[Task to complete]: Please copy each line of the data that includes the string "subsection".

(Records from a dataset)
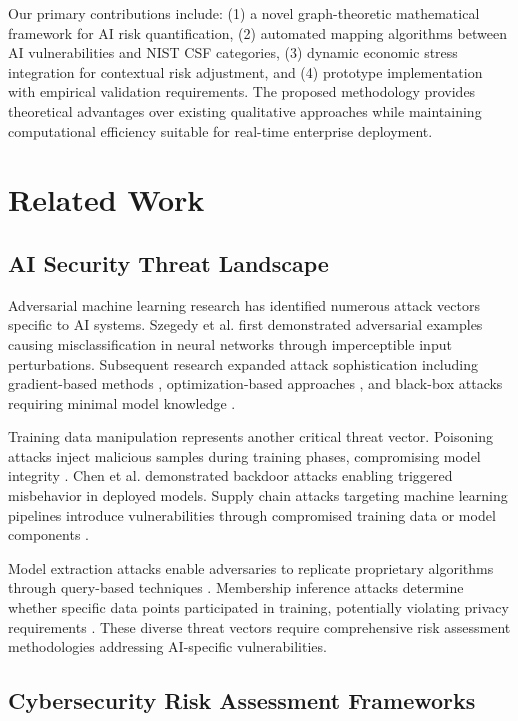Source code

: \documentclass[11pt,letterpaper]{article}
\begin{document}
Our primary contributions include: (1) a novel graph-theoretic mathematical framework for AI risk quantification, (2) automated mapping algorithms between AI vulnerabilities and NIST CSF categories, (3) dynamic economic stress integration for contextual risk adjustment, and (4) prototype implementation with empirical validation requirements. The proposed methodology provides theoretical advantages over existing qualitative approaches while maintaining computational efficiency suitable for real-time enterprise deployment.

\section{Related Work}

\subsection{AI Security Threat Landscape}

Adversarial machine learning research has identified numerous attack vectors specific to AI systems. Szegedy et al. \cite{Szegedy2013} first demonstrated adversarial examples causing misclassification in neural networks through imperceptible input perturbations. Subsequent research expanded attack sophistication including gradient-based methods \cite{Goodfellow2014}, optimization-based approaches \cite{Carlini2017}, and black-box attacks requiring minimal model knowledge \cite{Papernot2017}.

Training data manipulation represents another critical threat vector. Poisoning attacks inject malicious samples during training phases, compromising model integrity \cite{Biggio2012}. Chen et al. \cite{Chen2017} demonstrated backdoor attacks enabling triggered misbehavior in deployed models. Supply chain attacks targeting machine learning pipelines introduce vulnerabilities through compromised training data or model components \cite{Gu2017}.

Model extraction attacks enable adversaries to replicate proprietary algorithms through query-based techniques \cite{Tramer2016}. Membership inference attacks determine whether specific data points participated in training, potentially violating privacy requirements \cite{Shokri2017}. These diverse threat vectors require comprehensive risk assessment methodologies addressing AI-specific vulnerabilities.

\subsection{Cybersecurity Risk Assessment Frameworks}
\end{document}
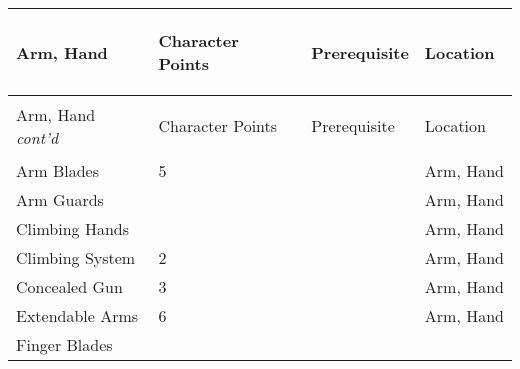 \documentclass[twoside]{book}
\begin{document}
\begin{longtable}{p{1.25in}p{2em}ll} 
  Arm, Hand
  &
  \begin{turn}{70}{Character Points}\end{turn}
          
  &
  \begin{turn}{70}{Prerequisite}\end{turn}
          
  &
  \begin{turn}{70}{Location}\end{turn}
          
  \\
  \hline
  \hline
  \endfirsthead
  Arm, Hand \textit{cont'd}
        
  &
  \begin{turn}{70}{Character Points}\end{turn}
          
  &
  \begin{turn}{70}{Prerequisite}\end{turn}
          
  &
  \begin{turn}{70}{Location}\end{turn}
          
  \\
  \hline
  \endhead
      
  \raggedright
           Arm Blades 
  &
   5 
  &
  
  &
   Arm, Hand 
  \tabularnewline
      
  \raggedright
           Arm Guards 
  &
  
  &
  
  &
   Arm, Hand 
  \tabularnewline
      
  \raggedright
           Climbing Hands 
  &
  
  &
  
  &
   Arm, Hand 
  \tabularnewline
      
  \raggedright
           Climbing System 
  &
   2 
  &
  
  &
   Arm, Hand 
  \tabularnewline
      
  \raggedright
           Concealed Gun 
  &
   3 
  &
  
  &
   Arm, Hand 
  \tabularnewline
      
  \raggedright
           Extendable Arms 
  &
   6 
  &
  
  &
   Arm, Hand 
  \tabularnewline
      
  \raggedright
           Finger Blades 
  &
  

\end{longtable}
\end{document}
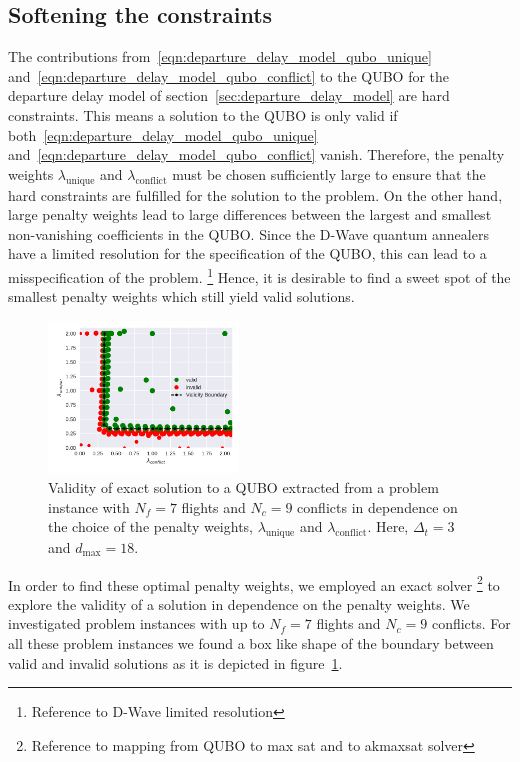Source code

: \subsection{Softening the constraints}
The contributions from~\eqref{eqn:departure_delay_model_qubo_unique} and~\eqref{eqn:departure_delay_model_qubo_conflict} to the QUBO for the departure delay model of section~\ref{sec:departure_delay_model} are hard constraints. %
This means a solution to the QUBO is only valid if both~\eqref{eqn:departure_delay_model_qubo_unique} and~\eqref{eqn:departure_delay_model_qubo_conflict} vanish.
Therefore, the penalty weights $\lambda_\text{unique}$ and $\lambda_\text{conflict}$ must be chosen sufficiently large to ensure that the hard constraints are fulfilled for the solution to the problem.
On the other hand, large penalty weights lead to large differences between the largest and smallest non-vanishing coefficients in the QUBO.\@
Since the D-Wave quantum annealers have a limited resolution for the specification of the QUBO, this can lead to a misspecification of the problem.
\footnote{Reference to D-Wave limited resolution}
Hence, it is desirable to find a sweet spot of the smallest penalty weights which still yield valid solutions.

\begin{figure}[htpb]
    \centering
    \includegraphics[width=0.45\textwidth]{./pics/validity_boundary_example.pdf}
    \caption{Validity of exact solution to a QUBO extracted from a problem instance with $N_f=7$ flights and $N_c=9$ conflicts in dependence on the choice of the penalty weights, $\lambda_\text{unique}$ and $\lambda_\text{conflict}$. Here, $\Delta_t=3$ and $d_\text{max}=18$.}
\label{fig:penalty_weights}
\end{figure}

In order to find these optimal penalty weights, we employed an exact solver
\footnote{Reference to mapping from QUBO to max sat and to akmaxsat solver} to explore the validity of a solution in dependence on the penalty weights.
We investigated problem instances with up to $N_f=7$ flights and $N_c=9$ conflicts.
For all these problem instances we found a box like shape of the boundary between valid and invalid solutions as it is depicted in figure~\ref{fig:penalty_weights}.

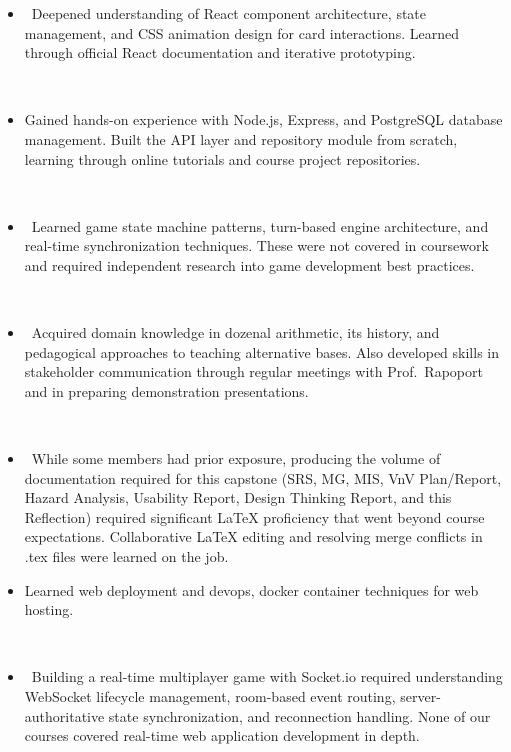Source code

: \documentclass{article}
\begin{document}
\begin{itemize}
  \item  Deepened understanding of React component architecture, state management, and CSS animation design for card interactions. Learned through official React documentation and iterative prototyping.

  \item Gained hands-on experience with Node.js, Express, and PostgreSQL database management. Built the API layer and repository module from scratch, learning through online tutorials and course project repositories.

  \item  Learned game state machine patterns, turn-based engine architecture, and real-time synchronization techniques. These were not covered in coursework and required independent research into game development best practices.

  \item  Acquired domain knowledge in dozenal arithmetic, its history, and pedagogical approaches to teaching alternative bases. Also developed skills in stakeholder communication through regular meetings with Prof.\ Rapoport and in preparing demonstration presentations.

  \item  While some members had prior exposure, producing the volume of documentation required for this capstone (SRS, MG, MIS, VnV Plan/Report, Hazard Analysis, Usability Report, Design Thinking Report, and this Reflection) required significant LaTeX proficiency that went beyond course expectations. Collaborative LaTeX editing and resolving merge conflicts in .tex files were learned on the job.
  
  \item Learned web deployment and devops, docker container techniques for web hosting.

  \item  Building a real-time multiplayer game with Socket.io required understanding WebSocket lifecycle management, room-based event routing, server-authoritative state synchronization, and reconnection handling. None of our courses covered real-time web application development in depth.
\end{itemize}
\end{document}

[Answer to the problem]:
\subsection{AI Security Threat Landscape}
\subsection{Cybersecurity Risk Assessment Frameworks}
: \subsection{Softening the constraints}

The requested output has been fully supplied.